> **HOW TO COMPLETE THIS TASK**
Each line below that carries the string "projects" must appear in the answer.

Source data:
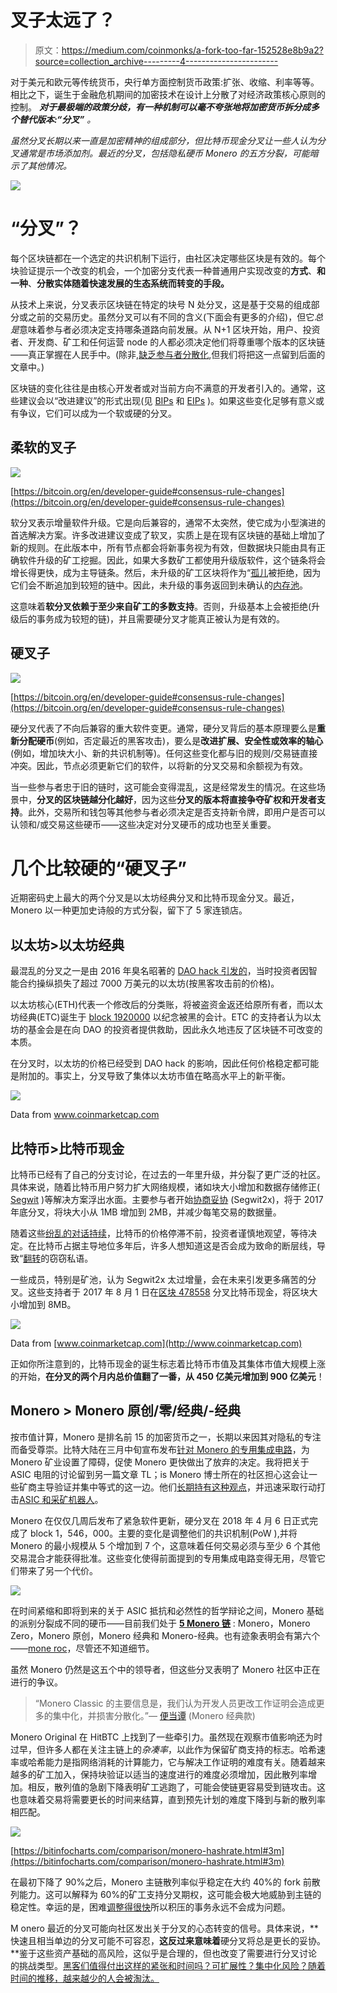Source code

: # 叉子太远了？

> 原文：<https://medium.com/coinmonks/a-fork-too-far-152528e8b9a2?source=collection_archive---------4----------------------->

对于美元和欧元等传统货币，央行单方面控制货币政策:扩张、收缩、利率等等。相比之下，诞生于金融危机期间的加密技术在设计上分散了对经济政策核心原则的控制。 ***对于最极端的政策分歧，有一种机制可以毫不夸张地将加密货币拆分成多个替代版本:“分叉”*** *。*

*虽然分叉长期以来一直是加密精神的组成部分，但比特币现金分叉让一些人认为分叉通常是市场添加剂。最近的分叉，包括隐私硬币 Monero 的五方分裂，可能暗示了其他情况。*

![](img/8d9f504d2efcbaf898397a615bf304ec.png)

# “分叉”？

每个区块链都在一个选定的共识机制下运行，由社区决定哪些区块是有效的。每个块验证提示一个改变的机会，一个加密分支代表一种普通用户实现改变的**方式**、**和一种**、**分散实体随着快速发展的生态系统而转变的手段。**

从技术上来说，分叉表示区块链在特定的块号 N 处分叉，这是基于交易的组成部分或之前的交易历史。虽然分叉可以有不同的含义(下面会有更多的介绍)，但它*总是*意味着参与者必须决定支持哪条道路向前发展。从 N+1 区块开始，用户、投资者、开发商、矿工和任何运营 node 的人都必须决定他们将尊重哪个版本的区块链——真正掌握在人民手中。(除非,[缺乏参与者分散化](https://arewedecentralizedyet.com/),但我们将把这一点留到后面的文章中。)

区块链的变化往往是由核心开发者或对当前方向不满意的开发者引入的。通常，这些建议会以“改进建议”的形式出现(见 [BIPs](https://github.com/bitcoin/bips) 和 [EIPs](https://github.com/ethereum/EIPs) )。如果这些变化足够有意义或有争议，它们可以成为一个软或硬的分叉。

## 柔软的叉子

![](img/06de5528bfc7b45cb82da85fdf41cb1f.png)

[https://bitcoin.org/en/developer-guide#consensus-rule-changes](https://bitcoin.org/en/developer-guide#consensus-rule-changes)

软分叉表示增量软件升级。它是向后兼容的，通常不太突然，使它成为小型演进的首选解决方案。许多改进建议变成了软叉，实质上是在现有区块链的基础上增加了新的规则。在此版本中，所有节点都会将新事务视为有效，但数据块只能由具有正确软件升级的矿工挖掘。因此，如果大多数矿工都使用升级版软件，这个链条将会增长得更快，成为主导链条。然后，未升级的矿工区块将作为“[孤儿](https://blockchain.info/orphaned-blocks)被拒绝，因为它们会不断追加到较短的链中。因此，未升级的事务返回到未确认的[内存池](https://themerkle.com/what-is-the-bitcoin-mempool/)。

这意味着**软分叉依赖于至少来自矿工的多数支持**。否则，升级基本上会被拒绝(升级后的事务成为较短的链)，并且需要硬分叉才能真正被认为是有效的。

## 硬叉子

![](img/b531be53965108abc02b2a303a83488a.png)

[https://bitcoin.org/en/developer-guide#consensus-rule-changes](https://bitcoin.org/en/developer-guide#consensus-rule-changes)

硬分叉代表了不向后兼容的重大软件变更。通常，硬分叉背后的基本原理要么是**重新分配硬币**(例如，否定最近的黑客攻击)，要么是**改进扩展、安全性或效率的轴心**(例如，增加块大小、新的共识机制等)。任何这些变化都与旧的规则/交易链直接冲突。因此，节点必须更新它们的软件，以将新的分叉交易和余额视为有效。

当一些参与者忠于旧的链时，这可能会变得混乱，这是经常发生的情况。在这些场景中，**分叉的区块链越分化越好**，因为这些**分叉的版本将直接争夺矿权和开发者支持**。此外，交易所和钱包等其他参与者必须决定是否支持新令牌，即用户是否可以认领和/或交易这些硬币——这些决定对分叉硬币的成功也至关重要。

# 几个比较硬的“硬叉子”

近期密码史上最大的两个分叉是以太坊经典分叉和比特币现金分叉。最近，Monero 以一种更加史诗般的方式分裂，留下了 5 家连锁店。

## 以太坊>以太坊经典

最混乱的分叉之一是由 2016 年臭名昭著的 [DAO hack 引发的](https://www.coindesk.com/understanding-dao-hack-journalists/)，当时投资者因智能合约操纵损失了超过 7000 万美元的以太坊(按黑客攻击前的价格)。

以太坊核心(ETH)代表一个修改后的分类账，将被盗资金返还给原所有者，而以太坊经典(ETC)诞生于 [block 1920000](https://etherscan.io/block/1920000) 以纪念被黑的会计。ETC 的支持者认为以太坊的基金会是在向 DAO 的投资者提供救助，因此永久地违反了区块链不可改变的本质。

在分叉时，以太坊的价格已经受到 DAO hack 的影响，因此任何价格稳定都可能是附加的。事实上，分叉导致了集体以太坊市值在略高水平上的新平衡。

![](img/2157aad1970d845854ba584ace465a92.png)

Data from www.coinmarketcap.com

## 比特币>比特币现金

比特币已经有了自己的分支讨论，在过去的一年里升级，并分裂了更广泛的社区。具体来说，随着比特币用户努力扩大网络规模，诸如块大小增加和数据存储修正( [Segwit](https://www.coindesk.com/information/what-is-segwit/) )等解决方案浮出水面。主要参与者开始[协商妥协](https://twitter.com/barrysilbert/status/870597494497038336?lang=en) (Segwit2x)，将于 2017 年底分叉，将块大小从 1MB 增加到 2MB，并减少每笔交易的数据量。

随着这些[纷乱的对话持续](https://hackernoon.com/the-great-bitcoin-scaling-debate-a-timeline-6108081dbada)，比特币的价格停滞不前，投资者谨慎地观望，等待决定。在比特币占据主导地位多年后，许多人想知道这是否会成为致命的断层线，导致“[翻转](https://forum.bitcoin.com/bitcoin-discussion/what-is-the-flippening-t30919.html)的窃窃私语。

一些成员，特别是矿池，认为 Segwit2x 太过增量，会在未来引发更多痛苦的分叉。这些支持者于 2017 年 8 月 1 日在[区块 478558](https://blockchain.info/block/0000000000000000011865af4122fe3b144e2cbeea86142e8ff2fb4107352d43) 分叉比特币现金，将区块大小增加到 8MB。

![](img/5129a74aa5c8c2129a8bb7cf395770b2.png)

Data from [www.coinmarketcap.com](http://www.coinmarketcap.com)

正如你所注意到的，比特币现金的诞生标志着比特币市值及其集体市值大规模上涨的开始，**在分叉的两个月内总价值翻了一番，从 450 亿美元增加到 900 亿美元**！

## Monero > Monero 原创/零/经典/-经典

按市值计算，Monero 是排名前 15 的加密货币之一，长期以来因其对隐私的专注而备受尊崇。比特大陆在三月中旬宣布发布[针对 Monero 的专用集成电路](https://twitter.com/BITMAINtech/status/974180147166261248)，为 Monero 矿业设置了障碍，促使 Monero 更快做出了放弃的决定。我将把关于 ASIC 电阻的讨论留到另一篇文章 TL；is Monero 博士所在的社区担心这会让一些矿商主导验证并集中等式的这一边。他们[长期持有这种观点](https://getmonero.org/2018/02/11/PoW-change-and-key-reuse.html)，并迅速采取行动打击[ASIC 和采矿机器人](https://news.bitcoin.com/battle-algorithms-bitmain-sparked-asic-mining-war/)。

Monero 在仅仅几周后发布了紧急软件更新，硬分叉在 2018 年 4 月 6 日正式完成了 block 1，546，000。主要的变化是调整他们的共识机制(PoW ),并将 Monero 的最小规模从 5 个增加到 7 个，这意味着任何交易必须与至少 6 个其他交易混合才能获得批准。这些变化使得前面提到的专用集成电路变得无用，尽管它们带来了另一个代价。

![](img/d9bd5b3c88077b4d5948cc031a769f33.png)

在时间紧缩和即将到来的关于 ASIC 抵抗和必然性的哲学辩论之间，Monero 基础的派别分裂成不同的硬币——目前我们处于 [**5 Monero 链**](https://www.coinbureau.com/analysis/monero-hard-forks-successfully-four-new-projects/) : Monero，Monero Zero，Monero 原创，Monero 经典和 Monero-经典。也有迹象表明会有第六个——[mone roc](https://moneroc.org/)，尽管还不知道细节。

虽然 Monero 仍然是这五个中的领导者，但这些分叉表明了 Monero 社区中正在进行的争议。

> “Monero Classic 的主要信息是，我们认为开发人员更改工作证明会造成更多的集中化，并损害分散化。”— [便当谭](https://bitcoinmagazine.com/articles/monero-just-hard-forked-and-it-resulted-four-new-projects/) (Monero 经典款)

Monero Original 在 HitBTC 上找到了一些牵引力。虽然现在观察市值影响还为时过早，但许多人都在关注主链上的*杂凑率*，以此作为保留矿商支持的标志。哈希速率或哈希能力是指网络消耗的计算能力，它与解决工作证明的难度有关。随着越来越多的矿工加入，保持块验证以适当的速度进行的难度必须增加，因此散列率增加。相反，散列值的急剧下降表明矿工逃跑了，可能会使链更容易受到链攻击。这也意味着交易将需要更长的时间来结算，直到预先计划的难度下降到与新的散列率相匹配。

![](img/32b5b41d3047602c546cdefbb073d6ef.png)

[https://bitinfocharts.com/comparison/monero-hashrate.html#3m](https://bitinfocharts.com/comparison/monero-hashrate.html#3m)

在最初下降了 90%之后，Monero 主链散列率似乎稳定在大约 40%的 fork 前散列能力。这可以解释为 60%的矿工支持分叉期权，这可能会极大地威胁到主链的稳定性。幸运的是，困难[调整得很快](https://monero.stackexchange.com/questions/7975/how-does-the-difficulty-adjustment-for-monero-work/7981#7981)所以积压的事务永远不会成为问题。

M onero 最近的分叉可能向社区发出关于分叉的心态转变的信号。具体来说，**快速且相当单边的分叉可能不可容忍，**这反过来意味着**硬分叉将总是更长的妥协。**鉴于这些资产基础的高风险，这似乎是合理的，但也改变了需要进行分叉讨论的挑战类型。[黑客们值得付出这样的紧张和时间吗？可扩展性？集中化风险？随着时间的推移，越来越少的人会被淘汰。](https://cryptoglobalist.com/2018/04/13/nano-nano-will-nano-fork-after-bitgrail-hack/)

> **OUTPUT**
在时间紧缩和即将到来的关于 ASIC 抵抗和必然性的哲学辩论之间，Monero 基础的派别分裂成不同的硬币——目前我们处于 [**5 Monero 链**](https://www.coinbureau.com/analysis/monero-hard-forks-successfully-four-new-projects/) : Monero，Monero Zero，Monero 原创，Monero 经典和 Monero-经典。也有迹象表明会有第六个——[mone roc](https://moneroc.org/)，尽管还不知道细节。
> “Monero Classic 的主要信息是，我们认为开发人员更改工作证明会造成更多的集中化，并损害分散化。”— [便当谭](https://bitcoinmagazine.com/articles/monero-just-hard-forked-and-it-resulted-four-new-projects/) (Monero 经典款)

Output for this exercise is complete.